2015-11-25T13:39:02+0000
# Wie geht Personalführung und -entwicklung im Betrieb? **Frau Grass, wieviel von Ihrem Uni-Wissen zur Mitarbeiterführung lässt sich im Betrieb umsetzen?** Sandra Grass: Klar ist das hier eine andere Konstellation, muss ich das Erlernte auf die alltägliche Praxis „herunterbrechen“. Zum Beispiel: Das Instrument der alljährlichen Zielvereinbarungsgespräche, wie ich es etwa aus meiner früheren Tätigkeit in der Personalentwicklung der Ford-Tochter Visteon kenne, greift hier nur dann, wenn der Zeitraum sehr viel kürzer gefasst wird. Meiner Erfahrung nach ist es ratsam, ein konkretes Ziel für höchstens einen Monat zu fixieren. Alles, was darüber hinaus reicht, ist alsbald schlicht „vergessen“. **Welche Besonderheiten gibt es noch?** Sandra Grass: Stichwort Personalentwicklung: In großen Industrieorganisationen geht es darum, jemanden auf eine bestimmte Position hin zu entwickeln. Bei uns im Handwerksbetrieb läuft Qualifizierung viel elementarer, wird zum Beispiel gefragt: „Wer hat Schwierigkeiten beim Beilackieren?“ – um den Betreffenden dann intern und ganz praktisch zu schulen. **Wie gehen Sie das Thema Mitarbeiter-Motivation an?** Sandra Grass: Wie heißt es in der Werbung: Jeder Mensch hat etwas, das ihn antreibt.
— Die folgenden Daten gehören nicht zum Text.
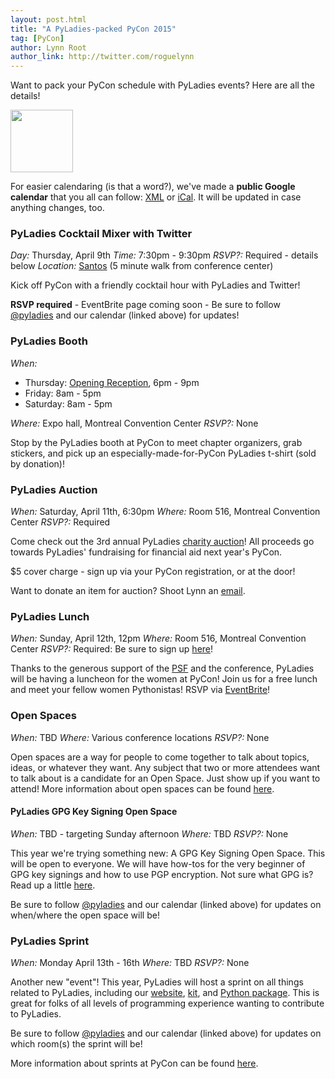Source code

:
 ```yaml
---
layout: post.html
title: "A PyLadies-packed PyCon 2015"
tag: [PyCon]
author: Lynn Root
author_link: http://twitter.com/roguelynn
---
```


Want to pack your PyCon schedule with PyLadies events?  Here are all the details!

<img id="transparent-geek" src="{{ get_asset('images/pyladies-logo-navy.png') }}" height="100"/>

For easier calendaring (is that a word?), we've made a **public Google calendar** that you all can follow: [XML][1] or [iCal][2].  It will be updated in case anything changes, too.

### PyLadies Cocktail Mixer with Twitter

_Day:_ Thursday, April 9th
_Time:_ 7:30pm - 9:30pm
_RSVP?:_ Required - details below
_Location:_ [Santos][4] (5 minute walk from conference center)

Kick off PyCon with a friendly cocktail hour with PyLadies and Twitter!

**RSVP required** - EventBrite page coming soon - Be sure to follow [@pyladies][12] and our calendar (linked above) for updates!

### PyLadies Booth

_When:_

* Thursday: [Opening Reception][5], 6pm - 9pm
* Friday: 8am - 5pm
* Saturday: 8am - 5pm

_Where:_ Expo hall, Montreal Convention Center
_RSVP?:_ None

Stop by the PyLadies booth at PyCon to meet chapter organizers, grab stickers, and pick up an especially-made-for-PyCon PyLadies t-shirt (sold by donation)!


### PyLadies Auction
_When:_ Saturday, April 11th, 6:30pm
_Where:_ Room 516, Montreal Convention Center
_RSVP?:_ Required

Come check out the 3rd annual PyLadies [charity auction][6]! All proceeds go towards PyLadies' fundraising for financial aid next year's PyCon.

$5 cover charge - sign up via your PyCon registration, or at the door!

Want to donate an item for auction? Shoot Lynn an [email][7].

### PyLadies Lunch
_When:_ Sunday, April 12th, 12pm
_Where:_ Room 516, Montreal Convention Center
_RSVP?:_ Required: Be sure to sign up [here][8]!

Thanks to the generous support of the [PSF][9] and the conference, PyLadies will be having a luncheon for the women at PyCon!  Join us for a free lunch and meet your fellow women Pythonistas!  RSVP via [EventBrite][8]!


### Open Spaces
_When:_ TBD
_Where:_ Various conference locations
_RSVP?:_ None

Open spaces are a way for people to come together to talk about topics, ideas, or whatever they want.  Any subject that two or more attendees want to talk about is a candidate for an Open Space.  Just show up if you want to attend!  More information about open spaces can be found [here][10].

#### PyLadies GPG Key Signing Open Space
_When:_ TBD - targeting Sunday afternoon
_Where:_ TBD
_RSVP?:_ None

This year we're trying something new: A GPG Key Signing Open Space.  This will be open to everyone. We will have how-tos for the very beginner of GPG key signings and how to use PGP encryption.  Not sure what GPG is?  Read up a little [here][11].

Be sure to follow [@pyladies][12] and our calendar (linked above) for updates on when/where the open space will be!

### PyLadies Sprint
_When:_ Monday April 13th - 16th
_Where:_ TBD
_RSVP?:_ None

Another new "event"!  This year, PyLadies will host a sprint on all things related to PyLadies, including our [website][13], [kit][14], and [Python package][15].  This is great for folks of all levels of programming experience wanting to contribute to PyLadies.

Be sure to follow [@pyladies][12] and our calendar (linked above) for updates on which room(s) the sprint will be!

More information about sprints at PyCon can be found [here][16].

[1]: https://www.google.com/calendar/feeds/pyfound.org_o9otfavk7p5ua6kjjgqi1o1dqs%40group.calendar.google.com/public/basic
[2]: https://www.google.com/calendar/ical/pyfound.org_o9otfavk7p5ua6kjjgqi1o1dqs%40group.calendar.google.com/public/basic.ics
[3]: https://www.eventbrite.com/preview?eid=16238035401
[4]: http://www.ilovesantos.ca/
[5]: https://us.pycon.org/2015/events/reception/
[6]: https://us.pycon.org/2015/sponsors/charityauction/
[7]: mailto:lynn@pyladies.com
[8]: https://www.eventbrite.com/e/pyladies-lunch-pycon-2015-tickets-15428966454
[9]: http://www.python.org/psf/
[10]: https://us.pycon.org/2015/community/openspaces/
[11]: http://en.wikipedia.org/wiki/Pretty_Good_Privacy
[12]: https://twitter.com/pyladies
[13]: https://github.com/pyladies/pyladies
[14]: https://github.com/pyladies/pyladies-kit
[15]: https://pypi.python.org/pypi/pyladies
[16]: https://us.pycon.org/2015/community/sprints/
Übertragen auf unseren Betrieb hier heißt das, bei jedem einzelnen Mitarbeiter nach dem individuellen Anreizpunkt zu gucken, mit dem er „zu kriegen“ ist.Das kann, muss aber nicht zwingend, ein materieller Anreiz wie eine Prämie sein. Ein anderer schöpft seine Motivation womöglich eher aus der Wertschätzung durch ein ehrliches Lob. Und den nächsten Angestellten bringen Sie durch den Kontakt mit Kunden zum „Erblühen“. Wichtig ist, dass man den unterschiedlichen Persönlichkeiten seiner Leute besondere Aufmerksamkeit schenkt, auch genau hinschaut: Wer kann was am besten? Wenn Ihre Mitarbeiter sich wirklich „gemeint“ fühlen und Sie etwas in denen anstoßen, gehen die für Sie durch dick und dünn: Da wird der Lkw auch nach Feierabend noch bis 23 Uhr zu Ende lackiert. **Wie lassen sich materielle Anreize gerecht und unter Vermeidung von Eifersüchteleien gestalten?** Sandra Grass: Das ist in der Tat eine Herausforderung: Wichtig ist es, Leistung konkret messbar zu machen. Knifflig wird es dadurch, dass mitunter Äpfel mit Birnen verglichen werden müssen: Bekommt Mitarbeiter A sein Fahrzeug deswegen schneller fertig als B, weil das Ausbeulen weniger aufwendig war als angenommen, oder weil er wirklich so gut und flink arbeitet? Da heißt es aufpassen, dass nicht so ein komischer Wettbewerb und „Futterneid“ entsteht. **Arbeitsschutz ist ein Dauerthema im Betrieb. Wie gehen Sie damit um?** Sandra Grass: Mit Konsequenz! Nachdem wir hier mal einen zum Glück glimpflich ausgegangenen Sturz in die offene Lackiergrube hatten, habe ich mir geschworen: Niemals weggucken, nichts durchgehen lassen! Alle gleich behandeln! Und immer wieder auf den gleichen Sachen rumhacken! „Maske, Brille, Gesundheitsschutz“ – das ist mein Mantra.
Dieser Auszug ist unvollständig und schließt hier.